Depois de atuar fortemente junto ao Banco Central (BC) na construção do Pix, que hoje é referência para diversos países, Carlos Netto, CEO da Matera, está envolvido com outra inovação que promete transformar o mundo de pagamentos, em escala global. Conhecido no mercado como “TK”, o executivo participa de um grupo ligado à ANSI (uma espécie de INPI dos Estados Unidos) para a criação de um QR Code padrão, que reconheceria diferentes sistemas de pagamentos instantâneos – até mesmo o Pix.
“O mundo está cheio de padrões: soquetes das lâmpadas, USB-C, wi-fi, bluetooth. Por que não ter um QR Code multimoedas, que aceite Pix, FedNow [um dos trilhos de pagamentos instantâneos dos EUA], UPI [sistema de pagamento instantâneo da Índia], Visa Direct, USDC [stablecoin da norte-americana Circle]?”, questiona TK.
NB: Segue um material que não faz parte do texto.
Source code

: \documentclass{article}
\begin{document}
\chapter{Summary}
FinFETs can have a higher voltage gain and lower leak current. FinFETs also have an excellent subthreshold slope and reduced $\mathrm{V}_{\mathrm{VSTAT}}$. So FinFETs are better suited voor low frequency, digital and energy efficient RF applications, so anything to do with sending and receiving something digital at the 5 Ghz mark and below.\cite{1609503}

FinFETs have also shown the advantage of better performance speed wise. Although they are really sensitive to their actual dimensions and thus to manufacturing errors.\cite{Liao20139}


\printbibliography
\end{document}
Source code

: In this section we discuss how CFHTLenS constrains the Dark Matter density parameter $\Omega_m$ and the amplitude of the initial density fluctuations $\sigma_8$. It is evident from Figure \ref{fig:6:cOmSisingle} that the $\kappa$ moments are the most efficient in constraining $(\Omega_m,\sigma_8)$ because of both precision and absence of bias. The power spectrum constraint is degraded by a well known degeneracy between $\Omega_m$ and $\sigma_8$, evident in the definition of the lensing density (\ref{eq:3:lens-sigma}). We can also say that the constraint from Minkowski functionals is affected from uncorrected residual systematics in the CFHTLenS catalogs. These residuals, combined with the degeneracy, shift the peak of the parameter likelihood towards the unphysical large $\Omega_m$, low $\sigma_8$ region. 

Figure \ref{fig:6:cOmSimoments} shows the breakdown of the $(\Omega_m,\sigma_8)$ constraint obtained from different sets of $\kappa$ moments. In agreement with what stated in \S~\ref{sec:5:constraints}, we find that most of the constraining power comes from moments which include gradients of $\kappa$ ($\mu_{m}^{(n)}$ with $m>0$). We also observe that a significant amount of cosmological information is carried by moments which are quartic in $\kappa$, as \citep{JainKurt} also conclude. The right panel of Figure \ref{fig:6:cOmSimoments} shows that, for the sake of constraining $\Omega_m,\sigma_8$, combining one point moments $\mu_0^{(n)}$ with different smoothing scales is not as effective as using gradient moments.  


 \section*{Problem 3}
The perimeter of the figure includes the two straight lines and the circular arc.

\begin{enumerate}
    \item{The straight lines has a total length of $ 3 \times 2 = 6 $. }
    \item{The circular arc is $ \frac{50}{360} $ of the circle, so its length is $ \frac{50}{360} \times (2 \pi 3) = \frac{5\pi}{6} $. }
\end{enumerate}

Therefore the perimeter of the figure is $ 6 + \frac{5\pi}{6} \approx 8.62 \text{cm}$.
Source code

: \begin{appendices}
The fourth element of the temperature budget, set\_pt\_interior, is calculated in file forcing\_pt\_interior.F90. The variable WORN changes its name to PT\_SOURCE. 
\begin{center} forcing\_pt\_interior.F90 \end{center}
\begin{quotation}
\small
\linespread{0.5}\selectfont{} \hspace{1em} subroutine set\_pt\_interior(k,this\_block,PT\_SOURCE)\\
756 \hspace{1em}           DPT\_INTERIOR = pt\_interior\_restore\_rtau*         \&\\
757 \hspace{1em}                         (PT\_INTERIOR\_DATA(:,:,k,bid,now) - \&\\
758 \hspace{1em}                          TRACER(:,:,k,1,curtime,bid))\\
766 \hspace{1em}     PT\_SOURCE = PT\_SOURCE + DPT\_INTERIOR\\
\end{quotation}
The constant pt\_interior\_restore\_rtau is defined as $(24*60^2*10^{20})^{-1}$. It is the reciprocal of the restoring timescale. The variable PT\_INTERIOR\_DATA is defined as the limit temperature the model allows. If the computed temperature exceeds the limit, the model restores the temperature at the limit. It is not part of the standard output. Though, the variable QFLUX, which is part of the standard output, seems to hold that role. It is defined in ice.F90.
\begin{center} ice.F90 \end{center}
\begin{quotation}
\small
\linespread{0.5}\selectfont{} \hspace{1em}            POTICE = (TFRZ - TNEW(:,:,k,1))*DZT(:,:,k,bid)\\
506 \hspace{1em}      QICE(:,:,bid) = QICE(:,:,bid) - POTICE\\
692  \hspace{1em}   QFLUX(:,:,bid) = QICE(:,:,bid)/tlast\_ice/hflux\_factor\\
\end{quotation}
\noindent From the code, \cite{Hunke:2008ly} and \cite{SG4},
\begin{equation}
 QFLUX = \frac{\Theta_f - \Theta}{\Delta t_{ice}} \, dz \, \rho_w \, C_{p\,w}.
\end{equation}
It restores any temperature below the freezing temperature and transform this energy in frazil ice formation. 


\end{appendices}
O grupo internacional, que inclui a Matera, grandes bancos globais, varejistas e empresas de tecnologia, iniciou os trabalhos no ano passado. Segundo TK, a primeira demonstração do QR Code será em julho, com as redes de pagamentos instantâneos norte-americanas FedNow e RTP. “Estou otimista que até o fim do ano a gente tenha esse padrão aprovado. E a ideia da ANSI é levar [o QR Code padrão] para a ISO [organização que publica normas internacionais]”, diz o executivo.
Concorrência entre trilhos
Apesar do andamento da iniciativa, o mercado já vem desenvolvendo testes com soluções baseadas no ‘draft‘ atual. A própria Matera é um exemplo disso. “Queremos estar em produção com uma solução no Canadá até o fim do ano. Surgiu uma oportunidade lá”, revela TK, sem dar mais detalhes.
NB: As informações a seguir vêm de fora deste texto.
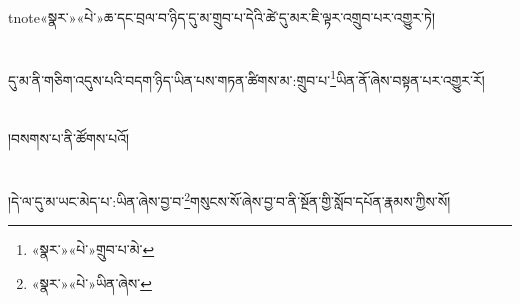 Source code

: tnote{«སྣར་»«པེ་»ཆ་}དང་བྲལ་བ་ཉིད་དུ་མ་གྲུབ་པ་དེའི་ཚེ་དུ་མར་ཇི་ལྟར་འགྲུབ་པར་འགྱུར་ཏེ།\chapter{ }དུ་མ་ནི་གཅིག་འདུས་པའི་བདག་ཉིད་ཡིན་པས་གཏན་ཚིགས་མ་:གྲུབ་པ་\footnote{«སྣར་»«པེ་»གྲུབ་པ་མེ་}ཡིན་ནོ་ཞེས་བསྟན་པར་འགྱུར་རོ།\chapter{ }།བསགས་པ་ནི་ཚོགས་པའོ།\chapter{ }།དེ་ལ་དུ་མ་ཡང་མེད་པ་:ཡིན་ཞེས་བྱ་བ་\footnote{«སྣར་»«པེ་»ཡིན་ཞེས་}གསུངས་སོ་ཞེས་བྱ་བ་ནི་སྔོན་གྱི་སློབ་དཔོན་རྣམས་ཀྱིས་སོ།\chapt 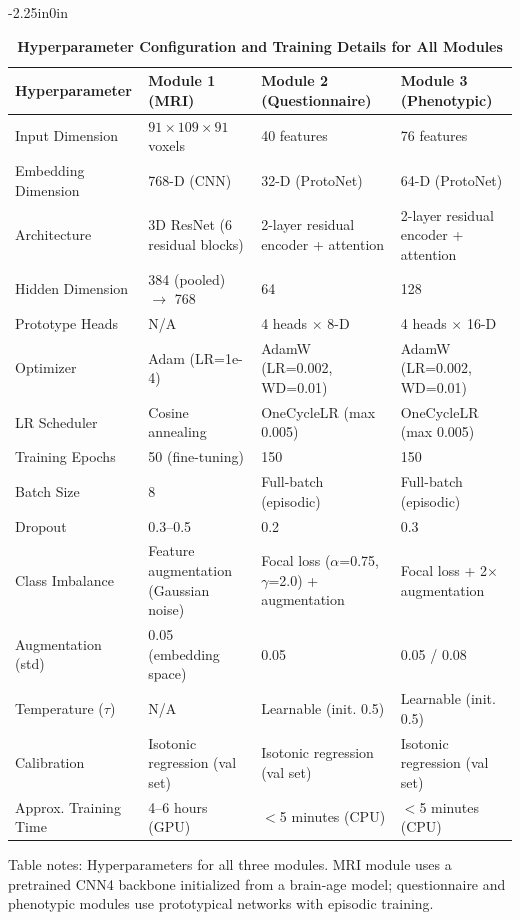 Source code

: \documentclass[10pt,letterpaper]{article}
\begin{document}
\begin{table}[!t]
\begin{adjustwidth}{-2.25in}{0in}
\centering
\caption{\textbf{Hyperparameter Configuration and Training Details for All Modules}}
\label{tab:hyperparams}
\footnotesize
\renewcommand{\arraystretch}{1.15}

\begin{tabular}{|p{3.2cm}|p{4.5cm}|p{4.5cm}|p{3.5cm}|}
\hline
\textbf{Hyperparameter} & \textbf{Module 1 (MRI)} & \textbf{Module 2 (Questionnaire)} & \textbf{Module 3 (Phenotypic)} \\
\hline
Input Dimension & $91\times109\times91$ voxels & 40 features & 76 features \\
\hline
Embedding Dimension & 768-D (CNN) & 32-D (ProtoNet) & 64-D (ProtoNet) \\
\hline
Architecture & 3D ResNet (6 residual blocks) & 2-layer residual encoder + attention & 2-layer residual encoder + attention \\
\hline
Hidden Dimension & 384 (pooled) $\to$ 768 & 64 & 128 \\
\hline
Prototype Heads & N/A & 4 heads $\times$ 8-D & 4 heads $\times$ 16-D \\
\hline
Optimizer & Adam (LR=1e-4) & AdamW (LR=0.002, WD=0.01) & AdamW (LR=0.002, WD=0.01) \\
\hline
LR Scheduler & Cosine annealing & OneCycleLR (max 0.005) & OneCycleLR (max 0.005) \\
\hline
Training Epochs & 50 (fine-tuning) & 150 & 150 \\
\hline
Batch Size & 8 & Full-batch (episodic) & Full-batch (episodic) \\
\hline
Dropout & 0.3--0.5 & 0.2 & 0.3 \\
\hline
Class Imbalance & Feature augmentation (Gaussian noise) & Focal loss ($\alpha$=0.75, $\gamma$=2.0) + augmentation & Focal loss + 2$\times$ augmentation \\
\hline
Augmentation (std) & 0.05 (embedding space) & 0.05 & 0.05 / 0.08 \\
\hline
Temperature ($\tau$) & N/A & Learnable (init. 0.5) & Learnable (init. 0.5) \\
\hline
Calibration & Isotonic regression (val set) & Isotonic regression (val set) & Isotonic regression (val set) \\
\hline
Approx. Training Time & 4--6 hours (GPU) & $<$5 minutes (CPU) & $<$5 minutes (CPU) \\
\hline
\end{tabular}

\begin{flushleft}
Table notes: Hyperparameters for all three modules. MRI module uses a pretrained CNN4 backbone initialized from a brain-age model; questionnaire and phenotypic modules use prototypical networks with episodic training.
\end{flushleft}

\end{adjustwidth}
\end{table}
\end{document}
Na essência, explica TK, o QR Code funciona como um Payment Request, ou pedido de pagamento. Ele carrega informações simples: quem vai receber, quanto deve ser pago e em qual moeda. Mas, diferentemente dos QR Codes atuais, que são vinculados a um sistema de pagamento específico, esse novo padrão não está preso a nenhuma rede. “A ideia é permitir concorrência de trilhos [de pagamento], e o consumidor escolhe qual deseja usar”, diz ele. “Se amanhã tiver pagamento por telepatia, o QR Code padrão vai aceitar”, brinca TK.
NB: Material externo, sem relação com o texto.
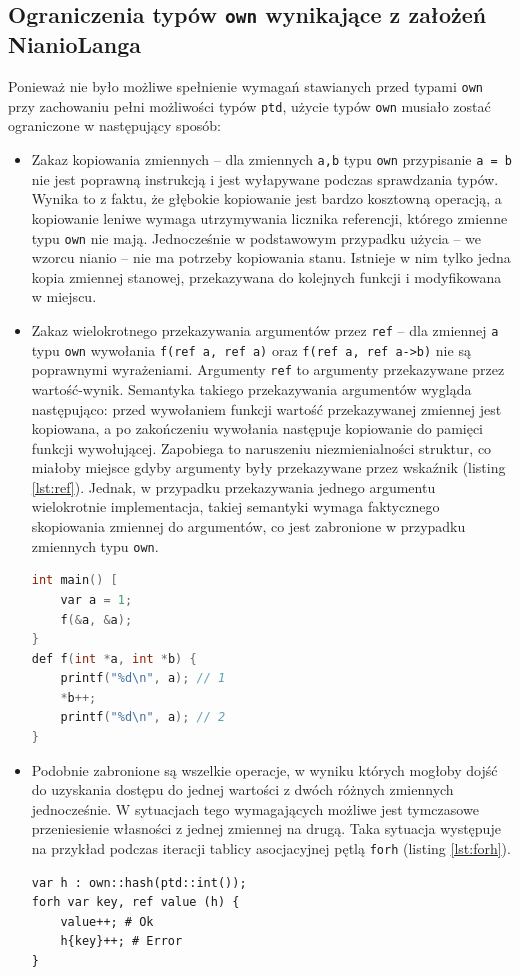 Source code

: \documentclass[licencjacka]{pracamgr}
\begin{document}
\subsection{Ograniczenia typów \texttt{own} wynikające z założeń NianioLanga}
Ponieważ nie było możliwe spełnienie wymagań stawianych przed typami \texttt{own} przy zachowaniu pełni
możliwości typów \texttt{ptd}, użycie typów \texttt{own} musiało zostać ograniczone w następujący sposób:
\begin{itemize}
 \item Zakaz kopiowania zmiennych -- dla zmiennych \texttt{a,b} typu \texttt{own} przypisanie
 \texttt{a = b} nie jest poprawną instrukcją i jest wyłapywane podczas sprawdzania typów.
 Wynika to z faktu, że głębokie kopiowanie jest bardzo kosztowną operacją, a kopiowanie leniwe wymaga
 utrzymywania licznika referencji, którego zmienne typu \texttt{own} nie mają.
 Jednocześnie w podstawowym przypadku użycia -- we wzorcu nianio -- nie ma potrzeby kopiowania stanu.
 Istnieje w nim tylko jedna kopia zmiennej stanowej, przekazywana do kolejnych funkcji i modyfikowana w miejscu.
 \item Zakaz wielokrotnego przekazywania argumentów przez \texttt{ref} -- dla zmiennej \texttt{a} typu
 \texttt{own} wywołania \texttt{f(ref a, ref a)} oraz \texttt{f(ref a, ref a->b)} nie są poprawnymi wyrażeniami.
 Argumenty \texttt{ref} to argumenty przekazywane przez wartość-wynik.
 Semantyka takiego przekazywania argumentów wygląda następująco: przed wywołaniem funkcji wartość przekazywanej
 zmiennej jest kopiowana, a po zakończeniu wywołania następuje kopiowanie do pamięci funkcji wywołującej.
 Zapobiega to naruszeniu niezmienialności struktur,
 co miałoby miejsce gdyby argumenty były przekazywane przez wskaźnik (listing \ref{lst:ref}).
 Jednak, w przypadku przekazywania jednego argumentu wielokrotnie implementacja, takiej semantyki wymaga
 faktycznego skopiowania zmiennej do argumentów, co jest zabronione w przypadku zmiennych typu \texttt{own}.
\begin{lstlisting}[caption={Naruszenie niezmienialności wartości w C},label={lst:ref},language=C]
int main() [
	var a = 1;
	f(&a, &a);
}
def f(int *a, int *b) {
	printf("%d\n", a); // 1
	*b++;
	printf("%d\n", a); // 2
}
\end{lstlisting}
 \item Podobnie zabronione są wszelkie operacje, w wyniku których mogłoby dojść do uzyskania dostępu
 do jednej wartości z dwóch różnych zmiennych jednocześnie. W sytuacjach tego wymagających możliwe jest tymczasowe
 przeniesienie własności z jednej zmiennej na drugą. Taka sytuacja występuje na przykład podczas iteracji
 tablicy asocjacyjnej pętlą \texttt{forh} (listing \ref{lst:forh}).
\begin{lstlisting}[caption={Odwołanie do zmiennej, która utraciła własność},label={lst:forh},language=nl]
var h : own::hash(ptd::int());
forh var key, ref value (h) {
	value++; # Ok
	h{key}++; # Error
}
\end{lstlisting}
\end{itemize}
\end{document}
O executivo faz um paralelo com os setores de telefonia e internet anos atrás. “Você tinha que pensar se a ligação era nacional ou internacional; precisava digitar o código de DDI, contratar cartões de chamada”, lembra. “E pagamento vai ser pagamento, independentemente do país. A gente está saindo de uma era de bancos locais para bancos e moedas globais”, prevê TK.
Stablecoin USDC
Ainda no que ele chama de “cruzada” da Matera para extrapolar as fronteiras brazileiras, TK lembra que a empresa fechou uma parceria com a Circle, emissora da stablecoin USDC, uma moeda estável pareada no dólar norte-americano na proporção de 1:1. Com uso da tecnologia da Circle, os clientes da Matera – bancos e fintechs, por exemplo – poderão oferecer o USDC como opção de saldo em suas plataformas. Isso permitirá, então, que os clientes finais dessas empresas enviem, recebam e realizem pagamentos com USDC em qualquer lugar do mundo, como se estivessem usando moeda local.
“Estamos inaugurando uma nova camada de infraestrutura bancária global. A interoperabilidade entre stablecoins e contas em moeda local deixou de ser um experimento, agora faz parte do coração do sistema financeiro. É uma virada de chave para bancos e fintechs que desejam atuar globalmente, com liquidação instantânea e custos reduzidos”, diz o executivo.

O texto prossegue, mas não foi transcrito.